## DATA FOR THIS EXERCISE:
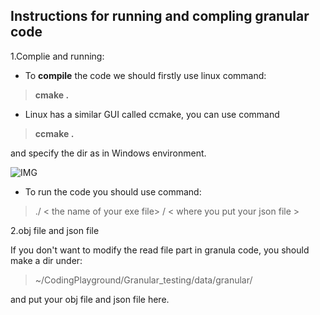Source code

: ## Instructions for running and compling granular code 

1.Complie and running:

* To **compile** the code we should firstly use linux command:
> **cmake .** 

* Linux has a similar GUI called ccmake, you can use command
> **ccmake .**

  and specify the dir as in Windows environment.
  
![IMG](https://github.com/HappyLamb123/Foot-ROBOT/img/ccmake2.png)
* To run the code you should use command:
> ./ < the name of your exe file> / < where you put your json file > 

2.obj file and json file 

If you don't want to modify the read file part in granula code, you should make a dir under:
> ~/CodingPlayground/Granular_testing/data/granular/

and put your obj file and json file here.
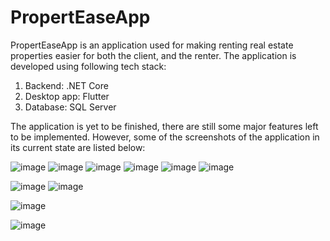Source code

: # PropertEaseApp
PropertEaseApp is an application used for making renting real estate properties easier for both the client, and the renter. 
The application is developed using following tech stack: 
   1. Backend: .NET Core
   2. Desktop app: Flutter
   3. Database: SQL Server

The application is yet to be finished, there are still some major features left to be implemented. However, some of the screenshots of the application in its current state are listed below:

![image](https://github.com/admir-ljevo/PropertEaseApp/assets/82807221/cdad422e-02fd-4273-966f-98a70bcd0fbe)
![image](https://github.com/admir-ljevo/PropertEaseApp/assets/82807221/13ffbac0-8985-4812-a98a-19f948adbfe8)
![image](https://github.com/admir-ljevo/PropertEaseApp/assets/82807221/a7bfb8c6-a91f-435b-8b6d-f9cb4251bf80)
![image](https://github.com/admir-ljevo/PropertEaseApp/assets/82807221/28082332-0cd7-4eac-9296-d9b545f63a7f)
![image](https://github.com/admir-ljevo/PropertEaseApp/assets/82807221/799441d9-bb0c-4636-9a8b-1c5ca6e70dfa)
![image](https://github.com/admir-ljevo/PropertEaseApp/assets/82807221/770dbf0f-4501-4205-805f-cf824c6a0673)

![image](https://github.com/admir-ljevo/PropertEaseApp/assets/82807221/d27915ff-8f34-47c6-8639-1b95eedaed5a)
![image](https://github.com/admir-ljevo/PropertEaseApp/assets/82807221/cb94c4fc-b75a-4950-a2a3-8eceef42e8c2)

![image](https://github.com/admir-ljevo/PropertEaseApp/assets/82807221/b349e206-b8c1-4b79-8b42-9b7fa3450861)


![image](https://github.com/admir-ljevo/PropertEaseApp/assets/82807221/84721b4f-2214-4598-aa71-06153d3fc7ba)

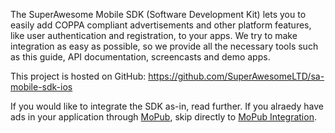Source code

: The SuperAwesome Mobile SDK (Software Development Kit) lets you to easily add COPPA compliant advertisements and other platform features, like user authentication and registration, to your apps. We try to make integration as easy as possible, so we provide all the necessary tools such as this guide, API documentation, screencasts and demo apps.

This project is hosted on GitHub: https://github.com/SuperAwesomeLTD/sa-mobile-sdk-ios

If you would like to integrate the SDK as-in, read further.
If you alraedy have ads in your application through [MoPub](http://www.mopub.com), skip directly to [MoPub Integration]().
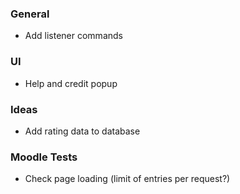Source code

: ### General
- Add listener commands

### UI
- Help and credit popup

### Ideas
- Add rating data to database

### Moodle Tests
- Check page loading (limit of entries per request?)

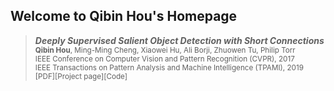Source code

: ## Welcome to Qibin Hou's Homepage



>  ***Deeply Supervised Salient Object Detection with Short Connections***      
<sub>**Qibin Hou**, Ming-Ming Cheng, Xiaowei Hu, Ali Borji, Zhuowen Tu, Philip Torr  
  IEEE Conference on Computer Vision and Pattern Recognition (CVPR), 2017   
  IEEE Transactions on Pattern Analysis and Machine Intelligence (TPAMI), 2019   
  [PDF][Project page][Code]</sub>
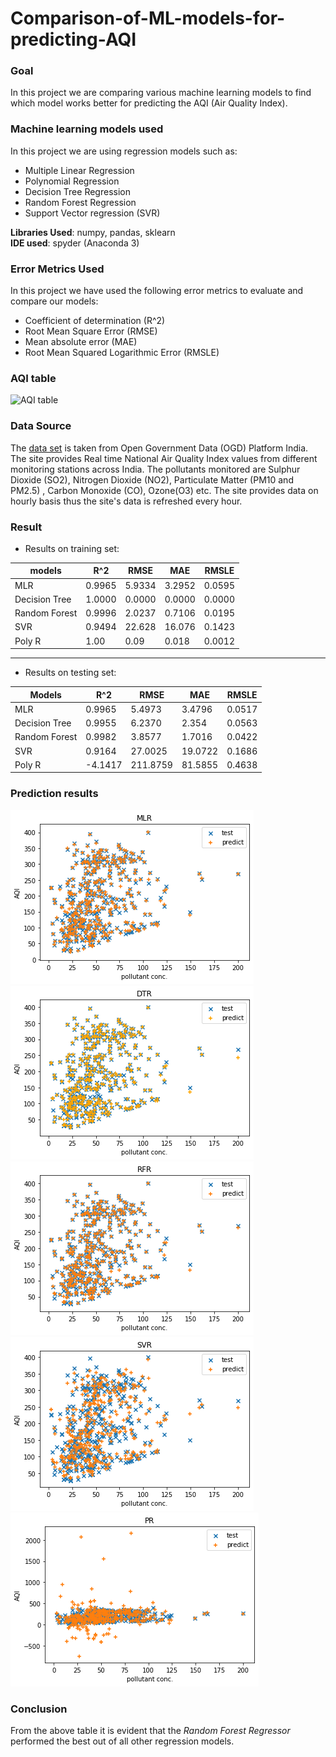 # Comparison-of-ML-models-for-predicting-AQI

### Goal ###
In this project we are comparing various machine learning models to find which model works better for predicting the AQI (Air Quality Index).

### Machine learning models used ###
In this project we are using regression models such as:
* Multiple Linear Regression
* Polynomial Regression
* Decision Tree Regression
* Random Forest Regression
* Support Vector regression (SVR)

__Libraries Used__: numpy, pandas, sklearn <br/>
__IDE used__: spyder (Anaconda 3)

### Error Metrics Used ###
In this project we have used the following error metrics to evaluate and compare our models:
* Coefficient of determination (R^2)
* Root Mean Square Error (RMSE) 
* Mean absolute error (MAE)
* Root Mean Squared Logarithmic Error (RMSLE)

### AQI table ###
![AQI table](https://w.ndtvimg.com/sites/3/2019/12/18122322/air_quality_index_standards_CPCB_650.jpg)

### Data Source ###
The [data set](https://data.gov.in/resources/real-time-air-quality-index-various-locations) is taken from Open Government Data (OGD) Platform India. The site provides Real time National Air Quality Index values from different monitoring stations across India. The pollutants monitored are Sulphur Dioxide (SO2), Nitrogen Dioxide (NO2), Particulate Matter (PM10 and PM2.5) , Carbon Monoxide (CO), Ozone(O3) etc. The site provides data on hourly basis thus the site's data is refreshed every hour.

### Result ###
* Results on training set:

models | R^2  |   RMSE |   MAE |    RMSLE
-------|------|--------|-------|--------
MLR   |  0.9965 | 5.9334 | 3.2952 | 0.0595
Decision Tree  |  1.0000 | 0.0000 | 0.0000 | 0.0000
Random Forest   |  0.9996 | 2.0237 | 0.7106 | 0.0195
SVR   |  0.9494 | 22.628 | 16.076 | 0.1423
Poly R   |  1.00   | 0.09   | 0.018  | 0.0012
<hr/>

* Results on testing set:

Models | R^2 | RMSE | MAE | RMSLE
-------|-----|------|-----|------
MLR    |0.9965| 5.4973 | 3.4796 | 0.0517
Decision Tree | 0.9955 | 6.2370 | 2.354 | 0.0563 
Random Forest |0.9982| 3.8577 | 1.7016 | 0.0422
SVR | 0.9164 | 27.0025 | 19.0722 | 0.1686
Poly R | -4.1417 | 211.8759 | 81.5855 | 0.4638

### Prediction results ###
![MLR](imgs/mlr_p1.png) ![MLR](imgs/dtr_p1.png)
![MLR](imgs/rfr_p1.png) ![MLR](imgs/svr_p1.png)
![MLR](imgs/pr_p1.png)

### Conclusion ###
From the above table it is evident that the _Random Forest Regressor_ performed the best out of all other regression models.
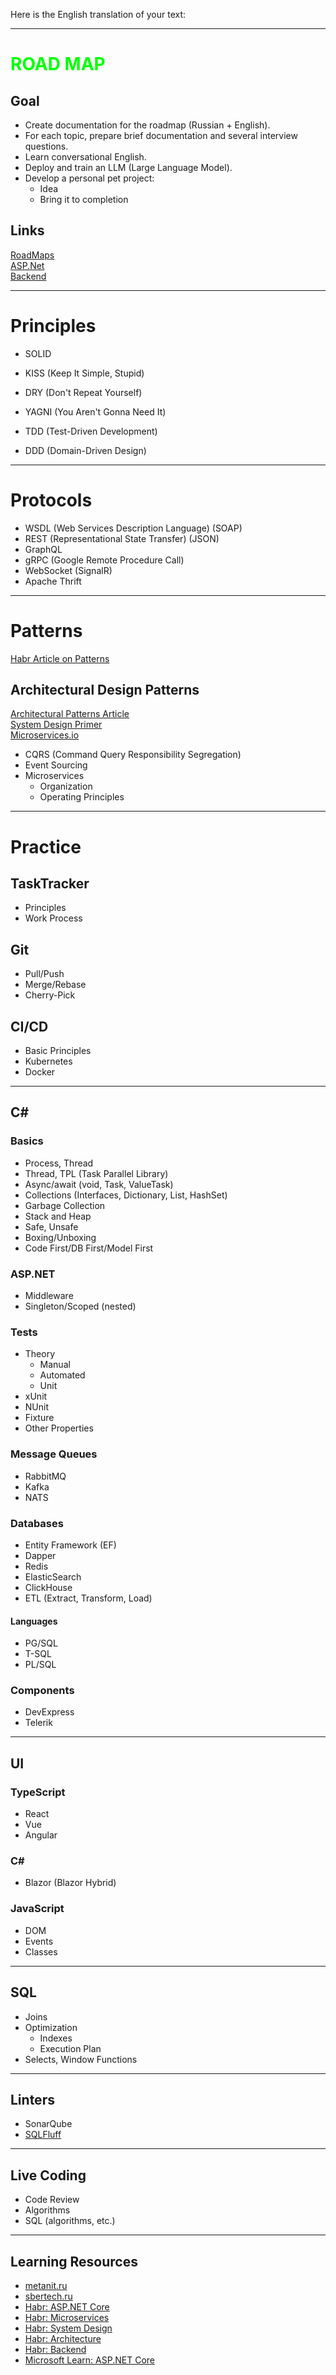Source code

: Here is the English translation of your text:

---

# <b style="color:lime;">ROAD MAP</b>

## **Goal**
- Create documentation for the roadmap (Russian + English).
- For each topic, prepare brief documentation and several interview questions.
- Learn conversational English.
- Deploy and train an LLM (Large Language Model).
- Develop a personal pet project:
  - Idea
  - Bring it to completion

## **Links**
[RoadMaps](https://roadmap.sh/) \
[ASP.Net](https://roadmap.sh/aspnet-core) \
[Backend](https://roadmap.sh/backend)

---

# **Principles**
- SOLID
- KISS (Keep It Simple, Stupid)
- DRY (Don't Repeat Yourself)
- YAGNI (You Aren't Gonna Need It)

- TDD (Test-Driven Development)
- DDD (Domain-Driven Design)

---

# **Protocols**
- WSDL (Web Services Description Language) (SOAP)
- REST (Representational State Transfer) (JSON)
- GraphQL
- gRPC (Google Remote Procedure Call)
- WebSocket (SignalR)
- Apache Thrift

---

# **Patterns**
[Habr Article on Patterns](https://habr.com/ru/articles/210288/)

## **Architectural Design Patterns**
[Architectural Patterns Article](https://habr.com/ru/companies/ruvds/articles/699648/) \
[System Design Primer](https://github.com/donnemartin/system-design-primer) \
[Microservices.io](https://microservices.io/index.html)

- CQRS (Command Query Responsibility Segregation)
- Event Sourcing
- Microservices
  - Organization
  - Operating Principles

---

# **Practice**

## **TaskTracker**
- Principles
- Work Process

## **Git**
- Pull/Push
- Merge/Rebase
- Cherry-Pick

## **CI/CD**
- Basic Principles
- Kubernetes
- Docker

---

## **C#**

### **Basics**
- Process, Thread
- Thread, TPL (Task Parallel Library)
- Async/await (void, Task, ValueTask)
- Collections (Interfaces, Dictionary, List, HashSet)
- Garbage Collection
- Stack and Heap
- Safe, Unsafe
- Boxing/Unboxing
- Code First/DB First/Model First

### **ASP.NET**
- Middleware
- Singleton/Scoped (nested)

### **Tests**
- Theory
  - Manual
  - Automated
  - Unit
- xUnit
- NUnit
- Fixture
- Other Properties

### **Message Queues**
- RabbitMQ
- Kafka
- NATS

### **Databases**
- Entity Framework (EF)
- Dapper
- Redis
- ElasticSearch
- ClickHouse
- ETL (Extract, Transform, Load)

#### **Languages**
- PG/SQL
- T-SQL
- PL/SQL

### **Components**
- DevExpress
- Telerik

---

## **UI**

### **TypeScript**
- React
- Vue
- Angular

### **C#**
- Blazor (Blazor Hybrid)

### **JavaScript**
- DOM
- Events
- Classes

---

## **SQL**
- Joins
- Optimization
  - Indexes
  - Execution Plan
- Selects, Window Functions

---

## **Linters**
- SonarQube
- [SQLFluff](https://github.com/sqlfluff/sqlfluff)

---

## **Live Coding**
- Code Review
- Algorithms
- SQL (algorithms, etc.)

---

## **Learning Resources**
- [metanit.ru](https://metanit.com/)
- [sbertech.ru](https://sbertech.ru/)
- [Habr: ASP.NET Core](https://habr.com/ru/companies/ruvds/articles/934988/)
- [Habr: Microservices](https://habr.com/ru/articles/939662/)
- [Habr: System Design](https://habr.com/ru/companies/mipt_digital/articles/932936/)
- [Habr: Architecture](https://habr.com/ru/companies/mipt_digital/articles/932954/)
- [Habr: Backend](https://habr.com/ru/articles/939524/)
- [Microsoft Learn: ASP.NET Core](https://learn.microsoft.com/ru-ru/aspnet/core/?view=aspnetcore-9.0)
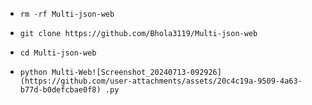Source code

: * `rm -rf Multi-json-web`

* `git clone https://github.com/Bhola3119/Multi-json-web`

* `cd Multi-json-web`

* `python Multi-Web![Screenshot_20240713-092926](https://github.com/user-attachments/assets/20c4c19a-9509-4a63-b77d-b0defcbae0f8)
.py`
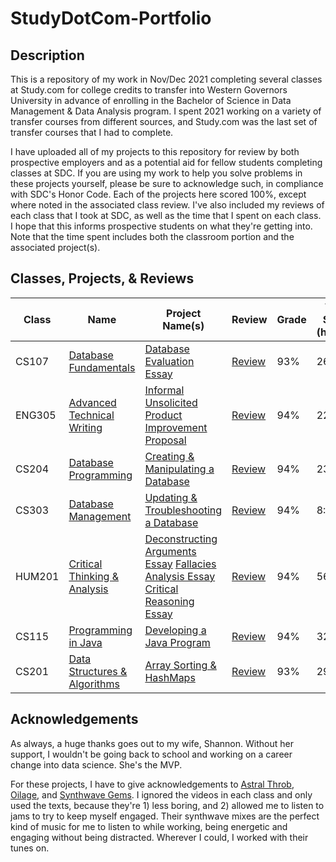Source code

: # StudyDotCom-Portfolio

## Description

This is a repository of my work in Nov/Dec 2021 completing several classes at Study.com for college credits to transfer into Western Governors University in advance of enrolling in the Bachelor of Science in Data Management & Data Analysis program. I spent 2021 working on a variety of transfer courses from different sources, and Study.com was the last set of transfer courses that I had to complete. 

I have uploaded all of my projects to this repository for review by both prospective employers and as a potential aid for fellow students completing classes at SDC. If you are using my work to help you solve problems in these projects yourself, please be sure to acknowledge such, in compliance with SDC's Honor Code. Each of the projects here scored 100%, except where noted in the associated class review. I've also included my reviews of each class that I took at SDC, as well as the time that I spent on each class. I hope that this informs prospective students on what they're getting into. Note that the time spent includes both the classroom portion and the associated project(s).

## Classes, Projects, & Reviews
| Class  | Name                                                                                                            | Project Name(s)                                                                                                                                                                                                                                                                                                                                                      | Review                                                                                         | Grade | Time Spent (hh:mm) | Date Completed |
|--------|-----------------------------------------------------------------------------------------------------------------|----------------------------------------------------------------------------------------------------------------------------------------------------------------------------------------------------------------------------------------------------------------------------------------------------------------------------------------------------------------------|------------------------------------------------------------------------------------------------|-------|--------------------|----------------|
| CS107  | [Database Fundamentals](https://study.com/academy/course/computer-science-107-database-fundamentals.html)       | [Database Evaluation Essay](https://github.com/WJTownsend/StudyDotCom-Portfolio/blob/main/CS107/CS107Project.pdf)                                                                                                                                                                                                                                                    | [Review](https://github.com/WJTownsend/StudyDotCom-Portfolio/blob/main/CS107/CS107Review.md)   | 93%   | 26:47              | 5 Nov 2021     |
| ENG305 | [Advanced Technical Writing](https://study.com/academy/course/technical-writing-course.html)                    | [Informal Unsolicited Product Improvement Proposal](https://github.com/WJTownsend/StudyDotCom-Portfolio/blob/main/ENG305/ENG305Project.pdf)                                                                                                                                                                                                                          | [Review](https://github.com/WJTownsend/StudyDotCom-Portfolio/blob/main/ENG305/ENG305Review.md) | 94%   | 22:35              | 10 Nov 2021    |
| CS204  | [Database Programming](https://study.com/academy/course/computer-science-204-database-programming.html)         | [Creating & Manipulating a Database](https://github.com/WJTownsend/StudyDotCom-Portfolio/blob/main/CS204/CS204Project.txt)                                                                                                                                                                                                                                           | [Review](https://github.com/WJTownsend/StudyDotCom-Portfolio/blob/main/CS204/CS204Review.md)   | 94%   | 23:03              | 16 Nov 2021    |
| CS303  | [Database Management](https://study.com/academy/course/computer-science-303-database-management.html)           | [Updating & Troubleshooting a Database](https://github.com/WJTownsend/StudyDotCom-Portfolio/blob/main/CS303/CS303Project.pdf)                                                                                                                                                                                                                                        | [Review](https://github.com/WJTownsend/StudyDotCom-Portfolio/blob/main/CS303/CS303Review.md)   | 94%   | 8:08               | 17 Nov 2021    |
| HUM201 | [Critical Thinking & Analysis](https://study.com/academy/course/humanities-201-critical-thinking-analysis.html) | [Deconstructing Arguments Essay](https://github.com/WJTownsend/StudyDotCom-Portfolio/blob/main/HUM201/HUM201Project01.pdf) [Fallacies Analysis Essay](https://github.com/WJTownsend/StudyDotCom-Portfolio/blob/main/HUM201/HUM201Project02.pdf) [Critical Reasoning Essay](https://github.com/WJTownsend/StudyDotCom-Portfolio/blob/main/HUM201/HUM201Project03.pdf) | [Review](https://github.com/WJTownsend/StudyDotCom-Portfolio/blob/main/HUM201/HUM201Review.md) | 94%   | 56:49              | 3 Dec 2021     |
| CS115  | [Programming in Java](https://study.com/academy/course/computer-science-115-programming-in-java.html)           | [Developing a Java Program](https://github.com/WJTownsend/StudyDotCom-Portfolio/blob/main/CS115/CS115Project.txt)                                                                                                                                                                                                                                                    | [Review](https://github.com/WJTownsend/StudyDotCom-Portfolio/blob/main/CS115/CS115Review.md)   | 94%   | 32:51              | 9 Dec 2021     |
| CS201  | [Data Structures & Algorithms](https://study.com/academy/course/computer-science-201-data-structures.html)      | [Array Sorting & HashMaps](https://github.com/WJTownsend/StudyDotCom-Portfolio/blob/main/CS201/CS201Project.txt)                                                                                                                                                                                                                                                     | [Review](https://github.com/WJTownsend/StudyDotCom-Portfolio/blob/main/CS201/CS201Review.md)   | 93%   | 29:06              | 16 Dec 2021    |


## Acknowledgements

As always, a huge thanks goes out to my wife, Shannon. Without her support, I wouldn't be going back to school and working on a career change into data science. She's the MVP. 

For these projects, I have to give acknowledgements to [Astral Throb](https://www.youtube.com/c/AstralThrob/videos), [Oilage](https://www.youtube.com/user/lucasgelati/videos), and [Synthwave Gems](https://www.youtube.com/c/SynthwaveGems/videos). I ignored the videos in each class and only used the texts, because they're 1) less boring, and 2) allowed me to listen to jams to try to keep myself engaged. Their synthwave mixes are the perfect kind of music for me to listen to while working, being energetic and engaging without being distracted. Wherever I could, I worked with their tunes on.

## DIRECTIONS:
For this exercise, please set down exactly the lines of the listing above from the line with "IEEE Transactions on" up to and including the line with "### Error Metrics Used ###", and no pictures.

## TASK OUTPUT:
  IEEE Transactions on Pattern Analysis and Machine Intelligence (TPAMI), 2019   
  [PDF][Project page][Code]</sub>
 # Comparison-of-ML-models-for-predicting-AQI

### Goal ###
In this project we are comparing various machine learning models to find which model works better for predicting the AQI (Air Quality Index).

### Machine learning models used ###
In this project we are using regression models such as:
* Multiple Linear Regression
* Polynomial Regression
* Decision Tree Regression
* Random Forest Regression
* Support Vector regression (SVR)

__Libraries Used__: numpy, pandas, sklearn <br/>
__IDE used__: spyder (Anaconda 3)

### Error Metrics Used ###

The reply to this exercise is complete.